Tuesday, March 23, 2010

Oh, Sid. You're Adorable.

In times when the NCAA Tournament has gone so haywire that three of your Final Four teams are knocked out by the end of the second round, it's important to remember that other items on the sports landscape can still attract your attention before Major League Baseball's Opening Day.

I speak, of course, of hockey.

Yeah, I know, you all probably get tired of me talking about how awesome hockey is, even though it is, in fact, awesome. The 82-game regular season can, at times, seem like it drags on for me too, even when I'm pumping out these for a living. But I'll still argue to the death with any of you that it's more entertaining than that dog and pony show we call the NBA regular season. The speed, skill, tension and penchant for close games put it a cut above for me.

Take for example last night's game between the Kings and Avalanche, both exciting, young teams, both featuring future superstars on their rosters, both in the heat of an almost ridiculously logjammed playoff hunt in the Western Conference. Every night, we are treated to a game that is at least close for most of regulation, but on a pretty regular basis we get a game like this one, where two zany goals are scored and one of them forces overtime with less than ten seconds left.


And then sometimes we get games like last night's showdown between Detroit and Pittsburgh. Now the dislike between these two is well documented at this point. After consecutive pairings in the Stanley Cup Finals the last two seasons, with each team taking a title of their own, it's clear there is no love lost. As a piece by SI's resident hockey guru Mike Farber detailed last week, fortunes are slightly different for the Red Wings this time around after being battered by injuries all season, but as their 3-1 win highlighted by Valtteri Filppula's through-the-wickets goal showed, they're still feisty. And, uh, they made Sidney Crosby feel it last night.



Yeah, that's Sidney. The NHL, NBC and Sportscenter have been pumping him up to you for the past five years as the next great player in the League, and they have good reason. He's already the youngest captain in NHL history to hoist the Stanley Cup, the youngest MVP in League history, the only teenager in the history of the four major North American sports leagues to win a scoring title and you may recall he also scored the overtime-winner in the Gold Medal Game for Canada at the 2010 Winter Olympics last month.

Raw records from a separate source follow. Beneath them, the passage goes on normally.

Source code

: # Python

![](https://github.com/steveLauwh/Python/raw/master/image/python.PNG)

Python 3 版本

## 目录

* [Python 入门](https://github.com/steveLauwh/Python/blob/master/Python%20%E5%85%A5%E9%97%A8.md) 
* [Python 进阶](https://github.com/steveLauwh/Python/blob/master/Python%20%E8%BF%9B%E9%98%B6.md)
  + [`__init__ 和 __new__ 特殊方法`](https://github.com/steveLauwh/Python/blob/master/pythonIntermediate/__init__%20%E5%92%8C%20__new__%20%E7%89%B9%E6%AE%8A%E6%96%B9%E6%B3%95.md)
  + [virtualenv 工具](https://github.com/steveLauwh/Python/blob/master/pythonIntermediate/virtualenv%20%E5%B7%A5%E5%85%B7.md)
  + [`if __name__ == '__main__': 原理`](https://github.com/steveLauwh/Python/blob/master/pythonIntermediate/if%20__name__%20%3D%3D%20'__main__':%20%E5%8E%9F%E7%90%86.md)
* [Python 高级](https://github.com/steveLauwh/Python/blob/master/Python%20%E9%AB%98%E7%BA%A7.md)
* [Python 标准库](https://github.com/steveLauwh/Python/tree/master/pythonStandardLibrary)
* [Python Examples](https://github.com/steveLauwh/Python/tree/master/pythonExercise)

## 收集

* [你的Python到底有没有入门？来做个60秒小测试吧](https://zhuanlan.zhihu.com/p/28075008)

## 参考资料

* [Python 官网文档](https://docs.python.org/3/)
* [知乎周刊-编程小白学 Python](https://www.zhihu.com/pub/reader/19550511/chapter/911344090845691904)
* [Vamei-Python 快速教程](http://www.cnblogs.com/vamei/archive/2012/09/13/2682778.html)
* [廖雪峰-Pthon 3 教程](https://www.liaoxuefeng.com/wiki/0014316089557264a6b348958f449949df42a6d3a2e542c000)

So, uh, yeah, he's pretty good.

But that said, a not so well-guarded secret is that on the ice he's, you know, kind of a jerk. This would hardly separate him from most of the great players in the League. After all, being a constant physical target will get you fed up and sometimes you have no choice but to retaliate. But last night's postgame scrap was particularly fun for me. For one, it's not often that you see two dynamic skill players like Crosby and Henrik Zetterberg mixing it up. The last time I can think of is when Jarome Iginla and Vincent Lecavalier dropped the gloves in the 2004 Stanley Cup Finals, and those were special circumstances.

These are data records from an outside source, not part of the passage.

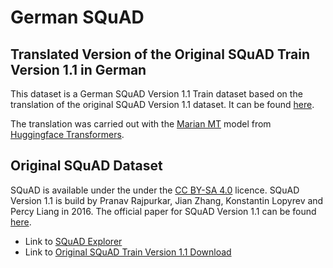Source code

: # German SQuAD
## Translated Version of the Original SQuAD Train Version 1.1 in German

This dataset is a German SQuAD Version 1.1 Train dataset based on the translation of the original SQuAD Version 1.1 dataset. It can be found [here](./Translated_German_SQuAD-Train-v1.1.json).

The translation was carried out with the [Marian MT](https://huggingface.co/Helsinki-NLP/opus-mt-en-de "Huggingface Model Explorer")
 model from [Huggingface Transformers](https://huggingface.co/transformers/ "Huggingface Transformer").

## Original SQuAD Dataset

SQuAD is available under the under the [CC BY-SA 4.0](https://creativecommons.org/licenses/by-sa/4.0/legalcode) licence. SQuAD Version 1.1 is build by Pranav Rajpurkar, Jian Zhang, Konstantin Lopyrev and Percy Liang in 2016. The official paper for SQuAD Version 1.1 can be found [here](https://arxiv.org/abs/1606.05250).

- Link to [SQuAD Explorer](https://rajpurkar.github.io/SQuAD-explorer/ "SQuAD Explorer")
- Link to [Original SQuAD Train Version 1.1 Download](https://rajpurkar.github.io/SQuAD-explorer/dataset/train-v1.1.json "Original SQuAD Train Version 1.1 Download")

This was just a regular season game, but what fascinated me was the Wings' all out jump on Crosby as soon as the jostling began. While "goalie fight" may be the two greatest words in hockey, it isn't often you see a star player get a faceful of catching glove.

Now, Sid is no stranger to mixing it up. Since his first fight more than two years ago he's scrapped several times, with some results more dignified than others.

And while mixups like this make Crosby an irritating player to go against, to say nothing of his skill -- and with the Penguins currently locked in a fierce division race with my Devils as the season winds down I have reason to dislike him -- I can't help but appreciate such a talented superstar who isn't afraid to display the grit once in a while. Crosby seems destined to become one of the greats, and while I can't possibly fathom that anyone will ever transcend the sport again like Wayne Gretzky did, there will always be one aspect of the game at with Crosby has already topped the Great One, and by a fair margin at that.



So if, like me, your bracket is completely shot, remember that nearly every night you can sit down in front of your TV and maybe catch one of the greatest athletes in the world display his skill and, well, try to beat the crap out of someone. After all, when's the last time you saw Kobe Bryant or Lebron James take a swing. If you're lucky, you might even catch a buzzer beater. No, not one of those buzzer beaters. Hockey buzzer beaters. They happen more often than you think.